What is expected: Line by line, copy out the data that follows.
★ ★ ★
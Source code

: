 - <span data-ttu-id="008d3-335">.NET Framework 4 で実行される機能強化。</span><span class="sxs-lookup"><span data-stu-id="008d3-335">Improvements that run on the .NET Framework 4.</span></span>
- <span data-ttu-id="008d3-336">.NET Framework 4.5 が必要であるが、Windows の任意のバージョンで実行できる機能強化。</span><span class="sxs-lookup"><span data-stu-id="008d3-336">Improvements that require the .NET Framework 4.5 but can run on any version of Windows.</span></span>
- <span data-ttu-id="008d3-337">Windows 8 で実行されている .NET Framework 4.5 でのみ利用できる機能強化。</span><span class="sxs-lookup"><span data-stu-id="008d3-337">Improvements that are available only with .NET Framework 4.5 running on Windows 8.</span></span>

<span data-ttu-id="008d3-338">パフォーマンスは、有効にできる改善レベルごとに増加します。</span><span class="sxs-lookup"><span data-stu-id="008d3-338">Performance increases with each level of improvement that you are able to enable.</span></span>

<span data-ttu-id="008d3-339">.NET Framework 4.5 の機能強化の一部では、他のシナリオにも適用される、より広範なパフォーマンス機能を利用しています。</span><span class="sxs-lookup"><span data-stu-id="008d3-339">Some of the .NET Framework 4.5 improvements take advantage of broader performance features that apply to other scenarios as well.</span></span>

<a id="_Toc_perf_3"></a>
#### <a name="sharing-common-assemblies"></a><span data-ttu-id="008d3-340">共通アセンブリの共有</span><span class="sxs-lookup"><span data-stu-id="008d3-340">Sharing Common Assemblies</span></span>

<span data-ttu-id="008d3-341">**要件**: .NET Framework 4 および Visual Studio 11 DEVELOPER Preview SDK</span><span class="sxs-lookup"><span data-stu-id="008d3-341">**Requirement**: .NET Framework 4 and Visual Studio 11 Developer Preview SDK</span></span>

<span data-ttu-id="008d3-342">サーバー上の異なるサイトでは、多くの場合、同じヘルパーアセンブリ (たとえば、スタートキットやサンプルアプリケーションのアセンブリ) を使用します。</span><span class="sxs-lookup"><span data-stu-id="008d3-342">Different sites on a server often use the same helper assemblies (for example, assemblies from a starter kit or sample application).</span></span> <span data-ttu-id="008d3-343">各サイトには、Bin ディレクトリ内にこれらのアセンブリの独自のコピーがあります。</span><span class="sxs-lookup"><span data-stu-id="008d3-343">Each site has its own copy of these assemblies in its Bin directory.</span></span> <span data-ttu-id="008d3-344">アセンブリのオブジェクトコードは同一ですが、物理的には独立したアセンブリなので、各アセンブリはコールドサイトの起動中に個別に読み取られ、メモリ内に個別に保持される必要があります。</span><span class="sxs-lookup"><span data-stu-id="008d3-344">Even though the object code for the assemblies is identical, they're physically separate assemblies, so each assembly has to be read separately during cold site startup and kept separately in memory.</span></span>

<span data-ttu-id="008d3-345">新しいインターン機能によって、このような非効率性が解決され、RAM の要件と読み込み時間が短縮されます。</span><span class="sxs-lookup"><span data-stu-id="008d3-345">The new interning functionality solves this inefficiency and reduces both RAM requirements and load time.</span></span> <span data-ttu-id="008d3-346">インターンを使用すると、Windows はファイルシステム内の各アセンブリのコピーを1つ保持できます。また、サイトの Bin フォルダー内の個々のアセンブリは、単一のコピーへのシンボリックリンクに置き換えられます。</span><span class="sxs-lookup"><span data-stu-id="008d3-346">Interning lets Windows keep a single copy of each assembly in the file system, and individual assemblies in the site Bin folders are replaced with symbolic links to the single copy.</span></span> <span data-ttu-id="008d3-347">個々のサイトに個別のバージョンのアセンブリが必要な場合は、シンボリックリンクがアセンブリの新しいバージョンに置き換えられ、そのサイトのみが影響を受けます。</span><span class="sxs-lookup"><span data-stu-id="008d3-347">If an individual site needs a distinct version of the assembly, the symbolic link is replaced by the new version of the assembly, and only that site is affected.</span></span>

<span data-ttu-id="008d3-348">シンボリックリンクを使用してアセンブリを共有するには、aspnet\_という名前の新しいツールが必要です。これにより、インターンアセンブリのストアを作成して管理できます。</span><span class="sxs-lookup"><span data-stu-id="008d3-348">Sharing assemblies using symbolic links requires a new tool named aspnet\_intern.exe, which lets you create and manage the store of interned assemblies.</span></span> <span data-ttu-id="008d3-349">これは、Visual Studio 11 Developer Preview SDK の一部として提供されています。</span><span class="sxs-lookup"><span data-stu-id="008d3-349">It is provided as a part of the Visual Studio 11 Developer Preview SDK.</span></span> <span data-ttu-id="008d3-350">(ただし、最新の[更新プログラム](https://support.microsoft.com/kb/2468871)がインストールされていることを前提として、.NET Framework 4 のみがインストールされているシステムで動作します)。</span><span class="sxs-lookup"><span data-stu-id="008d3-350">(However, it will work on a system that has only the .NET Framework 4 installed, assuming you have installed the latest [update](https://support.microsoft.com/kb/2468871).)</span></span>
★ ★ ★
Your response:
Source code

: - <span data-ttu-id="008d3-335">.NET Framework 4 で実行される機能強化。</span><span class="sxs-lookup"><span data-stu-id="008d3-335">Improvements that run on the .NET Framework 4.</span></span>
- <span data-ttu-id="008d3-336">.NET Framework 4.5 が必要であるが、Windows の任意のバージョンで実行できる機能強化。</span><span class="sxs-lookup"><span data-stu-id="008d3-336">Improvements that require the .NET Framework 4.5 but can run on any version of Windows.</span></span>
- <span data-ttu-id="008d3-337">Windows 8 で実行されている .NET Framework 4.5 でのみ利用できる機能強化。</span><span class="sxs-lookup"><span data-stu-id="008d3-337">Improvements that are available only with .NET Framework 4.5 running on Windows 8.</span></span>

<span data-ttu-id="008d3-338">パフォーマンスは、有効にできる改善レベルごとに増加します。</span><span class="sxs-lookup"><span data-stu-id="008d3-338">Performance increases with each level of improvement that you are able to enable.</span></span>

<span data-ttu-id="008d3-339">.NET Framework 4.5 の機能強化の一部では、他のシナリオにも適用される、より広範なパフォーマンス機能を利用しています。</span><span class="sxs-lookup"><span data-stu-id="008d3-339">Some of the .NET Framework 4.5 improvements take advantage of broader performance features that apply to other scenarios as well.</span></span>

<a id="_Toc_perf_3"></a>
#### <a name="sharing-common-assemblies"></a><span data-ttu-id="008d3-340">共通アセンブリの共有</span><span class="sxs-lookup"><span data-stu-id="008d3-340">Sharing Common Assemblies</span></span>

<span data-ttu-id="008d3-341">**要件**: .NET Framework 4 および Visual Studio 11 DEVELOPER Preview SDK</span><span class="sxs-lookup"><span data-stu-id="008d3-341">**Requirement**: .NET Framework 4 and Visual Studio 11 Developer Preview SDK</span></span>

<span data-ttu-id="008d3-342">サーバー上の異なるサイトでは、多くの場合、同じヘルパーアセンブリ (たとえば、スタートキットやサンプルアプリケーションのアセンブリ) を使用します。</span><span class="sxs-lookup"><span data-stu-id="008d3-342">Different sites on a server often use the same helper assemblies (for example, assemblies from a starter kit or sample application).</span></span> <span data-ttu-id="008d3-343">各サイトには、Bin ディレクトリ内にこれらのアセンブリの独自のコピーがあります。</span><span class="sxs-lookup"><span data-stu-id="008d3-343">Each site has its own copy of these assemblies in its Bin directory.</span></span> <span data-ttu-id="008d3-344">アセンブリのオブジェクトコードは同一ですが、物理的には独立したアセンブリなので、各アセンブリはコールドサイトの起動中に個別に読み取られ、メモリ内に個別に保持される必要があります。</span><span class="sxs-lookup"><span data-stu-id="008d3-344">Even though the object code for the assemblies is identical, they're physically separate assemblies, so each assembly has to be read separately during cold site startup and kept separately in memory.</span></span>

<span data-ttu-id="008d3-345">新しいインターン機能によって、このような非効率性が解決され、RAM の要件と読み込み時間が短縮されます。</span><span class="sxs-lookup"><span data-stu-id="008d3-345">The new interning functionality solves this inefficiency and reduces both RAM requirements and load time.</span></span> <span data-ttu-id="008d3-346">インターンを使用すると、Windows はファイルシステム内の各アセンブリのコピーを1つ保持できます。また、サイトの Bin フォルダー内の個々のアセンブリは、単一のコピーへのシンボリックリンクに置き換えられます。</span><span class="sxs-lookup"><span data-stu-id="008d3-346">Interning lets Windows keep a single copy of each assembly in the file system, and individual assemblies in the site Bin folders are replaced with symbolic links to the single copy.</span></span> <span data-ttu-id="008d3-347">個々のサイトに個別のバージョンのアセンブリが必要な場合は、シンボリックリンクがアセンブリの新しいバージョンに置き換えられ、そのサイトのみが影響を受けます。</span><span class="sxs-lookup"><span data-stu-id="008d3-347">If an individual site needs a distinct version of the assembly, the symbolic link is replaced by the new version of the assembly, and only that site is affected.</span></span>

<span data-ttu-id="008d3-348">シンボリックリンクを使用してアセンブリを共有するには、aspnet\_という名前の新しいツールが必要です。これにより、インターンアセンブリのストアを作成して管理できます。</span><span class="sxs-lookup"><span data-stu-id="008d3-348">Sharing assemblies using symbolic links requires a new tool named aspnet\_intern.exe, which lets you create and manage the store of interned assemblies.</span></span> <span data-ttu-id="008d3-349">これは、Visual Studio 11 Developer Preview SDK の一部として提供されています。</span><span class="sxs-lookup"><span data-stu-id="008d3-349">It is provided as a part of the Visual Studio 11 Developer Preview SDK.</span></span> <span data-ttu-id="008d3-350">(ただし、最新の[更新プログラム](https://support.microsoft.com/kb/2468871)がインストールされていることを前提として、.NET Framework 4 のみがインストールされているシステムで動作します)。</span><span class="sxs-lookup"><span data-stu-id="008d3-350">(However, it will work on a system that has only the .NET Framework 4 installed, assuming you have installed the latest [update](https://support.microsoft.com/kb/2468871).)</span></span>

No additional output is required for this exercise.